STORES Product Blog

こだわりを持ったお商売を支える「STORES」のテクノロジー部門のメンバーによるブログです。

Goのマイナーアップデートを追っている方法の紹介

こんにちは。 テクノロジー部門プロダクト基盤本部の大橋(@nal_6295)です。

この記事は STORES Advent Calendar 2022 の7日目となります。

はじめに

このプロダクトブログで過去2回、Goの社内勉強会を実施していることについて書いてきました。また、その中でID基盤の開発にGoを利用していることについて触れています。

product.st.inc

product.st.inc

その活動の中で、私が実施している内容の1つとしてGoのマイナーアップデートがあるたびに、マイナアップデートの内容についての概要と、セキュリティフィックスについてまとめています。

今回は、普段どうのようにマイナーアップデートに気づいて情報を整理しているのかについて紹介します。 今回は、少し前になりますが1.18.6および1.19.1の時の内容を例として進めていきます。

アップデートに気づくための手段

マイナーアップデートが出たときに反応する方法としては、以下を活用しています。

GoのTwitterアカウント

twitter.com

いつもGoのTwitterアカウントの投稿内容をslackのチャンネルに流しているので、だいたいそこで気づくことが多いです。

以下の投稿のような感じでアナウンスされます。

Announcementのリンクは golang-announce Google Group の投稿へのリンクとなっています。

Google Group

TwitterのAnnouncementのリンクにもありますが、google-announceの Google Group に入っていて、そちらのアナウンスも確認しています。

groups.google.com

Twitterではリリース時の投稿のみされます。 しかしgoogle-announceでは、以下の Security Plicyにあるように、Tracksの分類がPRIVATEのときは1週間前に予告があります。

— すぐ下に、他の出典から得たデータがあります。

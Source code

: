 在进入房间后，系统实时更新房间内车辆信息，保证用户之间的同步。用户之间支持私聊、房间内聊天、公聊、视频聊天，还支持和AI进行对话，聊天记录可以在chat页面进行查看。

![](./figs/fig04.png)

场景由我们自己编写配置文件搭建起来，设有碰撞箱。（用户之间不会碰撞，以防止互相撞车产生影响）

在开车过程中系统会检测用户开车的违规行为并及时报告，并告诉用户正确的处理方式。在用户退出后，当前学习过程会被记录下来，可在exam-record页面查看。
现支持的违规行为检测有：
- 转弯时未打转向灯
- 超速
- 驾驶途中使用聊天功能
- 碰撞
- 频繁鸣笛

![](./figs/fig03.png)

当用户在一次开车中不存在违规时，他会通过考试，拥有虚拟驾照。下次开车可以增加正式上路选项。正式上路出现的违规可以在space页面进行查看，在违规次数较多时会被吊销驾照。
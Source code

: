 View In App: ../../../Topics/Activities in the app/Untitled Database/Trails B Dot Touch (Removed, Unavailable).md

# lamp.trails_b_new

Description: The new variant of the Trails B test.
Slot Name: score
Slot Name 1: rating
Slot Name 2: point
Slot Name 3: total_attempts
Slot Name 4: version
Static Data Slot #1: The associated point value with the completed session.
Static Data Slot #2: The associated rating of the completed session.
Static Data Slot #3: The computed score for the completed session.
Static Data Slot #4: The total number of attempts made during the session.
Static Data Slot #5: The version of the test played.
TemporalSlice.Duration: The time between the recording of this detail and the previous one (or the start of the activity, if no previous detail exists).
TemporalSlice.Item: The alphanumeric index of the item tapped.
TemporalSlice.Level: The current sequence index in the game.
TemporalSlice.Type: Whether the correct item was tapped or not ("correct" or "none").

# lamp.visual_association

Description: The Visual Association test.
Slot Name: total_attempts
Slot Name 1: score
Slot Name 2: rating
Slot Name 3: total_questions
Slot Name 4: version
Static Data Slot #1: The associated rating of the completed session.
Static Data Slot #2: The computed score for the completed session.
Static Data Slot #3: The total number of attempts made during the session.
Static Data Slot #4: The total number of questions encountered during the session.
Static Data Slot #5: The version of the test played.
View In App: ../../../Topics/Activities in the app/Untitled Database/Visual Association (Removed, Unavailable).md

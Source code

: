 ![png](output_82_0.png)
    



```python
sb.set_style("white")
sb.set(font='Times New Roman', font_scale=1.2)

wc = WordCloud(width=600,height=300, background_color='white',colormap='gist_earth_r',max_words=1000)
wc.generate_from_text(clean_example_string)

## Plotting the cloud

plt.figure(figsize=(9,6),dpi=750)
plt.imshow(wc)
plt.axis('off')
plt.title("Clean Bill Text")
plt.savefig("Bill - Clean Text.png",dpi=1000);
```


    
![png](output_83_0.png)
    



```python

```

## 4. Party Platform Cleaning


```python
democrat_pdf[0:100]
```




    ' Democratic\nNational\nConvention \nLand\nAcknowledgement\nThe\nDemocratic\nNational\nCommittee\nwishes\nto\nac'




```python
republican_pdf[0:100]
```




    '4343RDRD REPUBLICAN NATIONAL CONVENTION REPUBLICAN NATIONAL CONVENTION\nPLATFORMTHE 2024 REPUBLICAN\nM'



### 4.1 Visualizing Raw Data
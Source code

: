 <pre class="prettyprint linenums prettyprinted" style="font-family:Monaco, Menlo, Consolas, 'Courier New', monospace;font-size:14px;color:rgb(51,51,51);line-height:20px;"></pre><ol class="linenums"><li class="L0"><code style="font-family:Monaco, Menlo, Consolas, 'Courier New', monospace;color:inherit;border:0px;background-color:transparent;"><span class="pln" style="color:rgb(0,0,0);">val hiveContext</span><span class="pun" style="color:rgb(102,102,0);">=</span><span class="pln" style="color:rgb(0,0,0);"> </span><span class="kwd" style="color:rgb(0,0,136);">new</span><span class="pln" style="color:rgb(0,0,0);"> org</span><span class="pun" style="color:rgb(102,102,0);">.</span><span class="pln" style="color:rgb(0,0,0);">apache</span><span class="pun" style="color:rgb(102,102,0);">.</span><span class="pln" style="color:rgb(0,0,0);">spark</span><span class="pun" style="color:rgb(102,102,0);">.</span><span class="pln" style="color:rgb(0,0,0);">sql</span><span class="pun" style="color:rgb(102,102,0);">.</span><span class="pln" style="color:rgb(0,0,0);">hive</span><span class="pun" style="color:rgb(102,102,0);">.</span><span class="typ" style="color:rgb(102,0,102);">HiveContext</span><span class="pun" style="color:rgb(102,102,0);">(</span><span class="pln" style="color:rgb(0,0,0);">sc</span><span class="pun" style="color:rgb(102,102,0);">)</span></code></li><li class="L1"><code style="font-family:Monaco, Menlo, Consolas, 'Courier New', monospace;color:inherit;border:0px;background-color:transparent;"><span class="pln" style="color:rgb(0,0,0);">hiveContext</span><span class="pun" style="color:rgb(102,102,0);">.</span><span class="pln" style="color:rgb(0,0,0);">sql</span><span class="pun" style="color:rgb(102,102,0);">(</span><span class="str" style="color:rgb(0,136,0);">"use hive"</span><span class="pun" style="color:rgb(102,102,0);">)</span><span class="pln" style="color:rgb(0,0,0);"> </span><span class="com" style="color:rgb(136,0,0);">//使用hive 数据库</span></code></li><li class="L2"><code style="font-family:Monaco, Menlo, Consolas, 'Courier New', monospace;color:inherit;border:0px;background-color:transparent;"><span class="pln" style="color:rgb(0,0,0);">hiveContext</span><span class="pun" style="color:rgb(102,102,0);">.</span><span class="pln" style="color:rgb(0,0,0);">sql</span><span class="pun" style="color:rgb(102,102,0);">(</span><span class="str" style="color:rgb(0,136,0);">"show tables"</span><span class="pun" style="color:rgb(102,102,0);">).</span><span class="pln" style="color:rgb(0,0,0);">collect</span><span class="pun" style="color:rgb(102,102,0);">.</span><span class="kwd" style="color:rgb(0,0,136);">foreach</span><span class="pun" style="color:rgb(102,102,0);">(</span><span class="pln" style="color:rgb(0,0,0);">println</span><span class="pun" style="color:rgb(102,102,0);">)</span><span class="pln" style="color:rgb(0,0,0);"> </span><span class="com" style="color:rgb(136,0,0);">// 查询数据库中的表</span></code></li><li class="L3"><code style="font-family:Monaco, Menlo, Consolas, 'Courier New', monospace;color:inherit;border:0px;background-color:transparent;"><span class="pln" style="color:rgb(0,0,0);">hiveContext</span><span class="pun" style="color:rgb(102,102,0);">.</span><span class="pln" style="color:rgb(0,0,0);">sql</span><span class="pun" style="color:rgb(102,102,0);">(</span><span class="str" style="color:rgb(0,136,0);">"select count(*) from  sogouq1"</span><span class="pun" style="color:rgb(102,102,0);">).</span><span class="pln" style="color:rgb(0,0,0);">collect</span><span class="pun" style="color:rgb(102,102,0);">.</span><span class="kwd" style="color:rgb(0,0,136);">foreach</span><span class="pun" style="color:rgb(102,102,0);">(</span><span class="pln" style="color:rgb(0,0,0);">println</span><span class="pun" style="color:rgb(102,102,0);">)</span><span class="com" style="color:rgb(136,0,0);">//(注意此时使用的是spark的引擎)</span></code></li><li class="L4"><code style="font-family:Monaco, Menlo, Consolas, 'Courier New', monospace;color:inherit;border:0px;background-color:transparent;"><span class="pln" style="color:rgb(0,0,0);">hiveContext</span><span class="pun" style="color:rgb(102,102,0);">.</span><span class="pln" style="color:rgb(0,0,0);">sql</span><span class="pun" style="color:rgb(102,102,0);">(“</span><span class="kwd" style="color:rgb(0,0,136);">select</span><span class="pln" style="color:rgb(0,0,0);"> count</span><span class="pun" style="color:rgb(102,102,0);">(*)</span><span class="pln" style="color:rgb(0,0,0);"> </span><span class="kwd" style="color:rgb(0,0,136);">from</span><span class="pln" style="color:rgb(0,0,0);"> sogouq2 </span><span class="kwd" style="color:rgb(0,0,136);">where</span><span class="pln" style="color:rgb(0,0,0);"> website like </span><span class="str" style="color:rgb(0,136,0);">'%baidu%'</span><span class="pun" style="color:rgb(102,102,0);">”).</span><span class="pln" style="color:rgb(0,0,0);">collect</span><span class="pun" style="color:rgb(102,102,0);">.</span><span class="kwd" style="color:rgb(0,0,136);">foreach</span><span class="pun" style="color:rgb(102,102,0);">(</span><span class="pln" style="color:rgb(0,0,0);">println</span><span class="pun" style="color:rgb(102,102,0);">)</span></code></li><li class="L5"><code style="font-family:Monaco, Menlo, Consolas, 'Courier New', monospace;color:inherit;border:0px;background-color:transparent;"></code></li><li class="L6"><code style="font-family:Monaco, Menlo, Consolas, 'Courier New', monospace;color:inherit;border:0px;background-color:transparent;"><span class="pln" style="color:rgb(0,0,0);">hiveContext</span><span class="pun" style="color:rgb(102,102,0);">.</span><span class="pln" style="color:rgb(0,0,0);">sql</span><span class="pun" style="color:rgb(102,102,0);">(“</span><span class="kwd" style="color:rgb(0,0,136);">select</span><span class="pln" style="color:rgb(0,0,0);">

Three to seven days before the release, a pre-announcement is sent to golang-announce, announcing the presence of a security fix in the upcoming releases, and whether the issue affects the standard library, the toolchain, or both (but not disclosing any more details).

Go Security Policy - The Go Programming Language

参考までに、1.19.1リリースの時のpre announcementへのリンクを貼ります。

[security] Go 1.19.1 and Go 1.18.6 pre-announcement

内容を確認する

Annnoncementの内容を確認する

まずはAnnouncementの内容を確認します。

以下に、1.19.1リリースの時のリンクを貼ります。

[security] Go 1.19.1 and Go 1.18.6 are released

内容を見ていただくと、2つのセキュリティフィックスの概要と、それぞれのIssueへのリンク、発行されているCVEの番号などがわかります。

また、リリースノートへのリンクも貼られています。

Release History - The Go Programming Language

マイルストーンを見に行ってそれぞれの件数についてざっくりと知る

1.18.6および 1.19.1のケースの場合以下のマイルストーンが用意されています。

1.18.6 github.com

1.19.1 github.com

1.18.6は全部で19のissueがcloseされており、そのうちSecurity Fixはアナウンスと違い1つでnet/httpの方のSecurity Fixのみが対象とわかります。

1.19.1は全部で21のissueがcloseされており、そのうちSecurity Fixはアナウンスどおり2つあります。

Security Fixについて確認をする

最後にSecurity Fixについて確認をします。

まずは、AnnouncementからそれぞれのIssueを参照します。

今回は参考までに、net/urlの方のIssueで何をしているのかを説明します。

最初に該当のIssueにアクセスして内容を確認します。

go.dev

相対パスが後続に来るJoinPathのときに、相対パスの部分が消えないので、結果的にディレクトリトラバーサルができてしまうことがわかります。

次に、どのような修正がされているのかを確認します。

該当のIssueを確認していくと、それぞれバックポートするIssueがリンクされています。

1.18.6

github.com

1.19.1

github.com

1.18.6の方は、コメントにThis API was introduced in 1.19, thus the backport does not apply.とあるように、1.19からの機能だからということがわかり、特にCherryPickされることなくクローズされていることがわかります。

1.19.1の方を見に行くと、cherrypickされたコミットがリンクされているので、それを見に行きます。

github.com

実際に修正された内容を確認して、解釈した内容についてマイナーアップデートをまとめているドキュメントに整理します。 時間があるときにローカルでテストを利用して再現させることもあります。

最後に、CVE-2022-32190を確認してリンクを貼っておきます。

nvd.nist.gov

アップデート時点でスコアが出ていることはないですが、12月1日時点では7.5というスコアになっています。

それぞれのFixについて開発しているプロダクトに影響がないのかを確認します。

今回、詳細を説明することはしませんが以下で説明されている、govulncheckを利用してみても良いですね。

go.dev

最後に

Goのマイナーアップデートを追っている方法の紹介は、以上となります。

このように追い続けていると、マイナーアップデートごとの特色などもわかります。 たとえば stack exhaustion がまとめて修正されているアップデートがあったり、同じような内容でも、それぞれのIssueで修正方針の違いに気づいたりできます。

このようなことに個人的な面白みを感じて、実益をかねて毎回まとめています。